What you will do
Restate every entry verbatim; drop the pictures.

Plain-text document sources
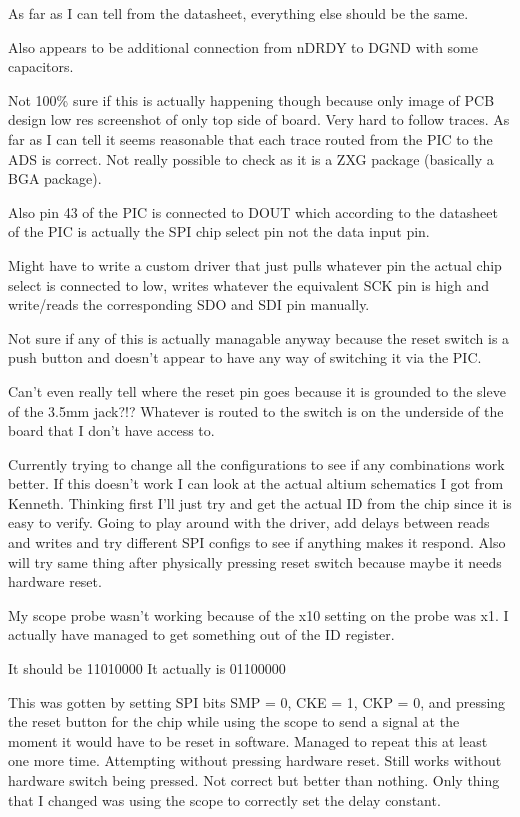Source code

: As far as I can tell from the datasheet, everything else should be the same.

Also appears to be additional connection from nDRDY to DGND with some capacitors.

Not 100\% sure if this is actually happening though because only image of PCB design
low res screenshot of only top side of board. Very hard to follow traces.
As far as I can tell it seems reasonable that each trace routed from the PIC to the ADS
is correct. Not really possible to check as it is a ZXG package (basically a BGA package).

Also pin 43 of the PIC is connected to DOUT which according to the datasheet of the PIC
is actually the SPI chip select pin not the data input pin.

Might have to write a custom driver that just pulls whatever pin the actual chip select
is connected to low, writes whatever the equivalent SCK pin is high and write/reads
the corresponding SDO and SDI pin manually.

Not sure if any of this is actually managable anyway because the reset switch
is a push button and doesn't appear to have any way of switching it via the PIC.

Can't even really tell where the reset pin goes because it is grounded to the sleve of
the 3.5mm jack?!? Whatever is routed to the switch is on the underside of the board
that I don't have access to.

Currently trying to change all the configurations to see if any combinations work better.
If this doesn't work I can look at the actual altium schematics I got from Kenneth.
Thinking first I'll just try and get the actual ID from the chip
since it is easy to verify.
Going to play around with the driver, add delays between reads and writes and try different
SPI configs to see if anything makes it respond.
Also will try same thing after physically pressing reset switch because maybe it needs
hardware reset.

My scope probe wasn't working because of the x10 setting on the probe was x1.
I actually have managed to get something out of the ID register.

It should be    11010000
It actually is  01100000

This was gotten by setting SPI bits SMP = 0, CKE = 1, CKP = 0, and pressing
the reset button for the chip while using the scope to send a signal at the moment it
would have to be reset in software.
Managed to repeat this at least one more time. Attempting without pressing hardware reset.
Still works without hardware switch being pressed. Not correct but better than nothing.
Only thing that I changed was using the scope to correctly set the delay constant.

Task solution
Source code

: As far as I can tell from the datasheet, everything else should be the same.

Also appears to be additional connection from nDRDY to DGND with some capacitors.

Not 100\% sure if this is actually happening though because only image of PCB design
low res screenshot of only top side of board. Very hard to follow traces.
As far as I can tell it seems reasonable that each trace routed from the PIC to the ADS
is correct. Not really possible to check as it is a ZXG package (basically a BGA package).

Also pin 43 of the PIC is connected to DOUT which according to the datasheet of the PIC
is actually the SPI chip select pin not the data input pin.

Might have to write a custom driver that just pulls whatever pin the actual chip select
is connected to low, writes whatever the equivalent SCK pin is high and write/reads
the corresponding SDO and SDI pin manually.

Not sure if any of this is actually managable anyway because the reset switch
is a push button and doesn't appear to have any way of switching it via the PIC.

Can't even really tell where the reset pin goes because it is grounded to the sleve of
the 3.5mm jack?!? Whatever is routed to the switch is on the underside of the board
that I don't have access to.

Currently trying to change all the configurations to see if any combinations work better.
If this doesn't work I can look at the actual altium schematics I got from Kenneth.
Thinking first I'll just try and get the actual ID from the chip
since it is easy to verify.
Going to play around with the driver, add delays between reads and writes and try different
SPI configs to see if anything makes it respond.
Also will try same thing after physically pressing reset switch because maybe it needs
hardware reset.

My scope probe wasn't working because of the x10 setting on the probe was x1.
I actually have managed to get something out of the ID register.

It should be    11010000
It actually is  01100000

This was gotten by setting SPI bits SMP = 0, CKE = 1, CKP = 0, and pressing
the reset button for the chip while using the scope to send a signal at the moment it
would have to be reset in software.
Managed to repeat this at least one more time. Attempting without pressing hardware reset.
Still works without hardware switch being pressed. Not correct but better than nothing.
Only thing that I changed was using the scope to correctly set the delay constant.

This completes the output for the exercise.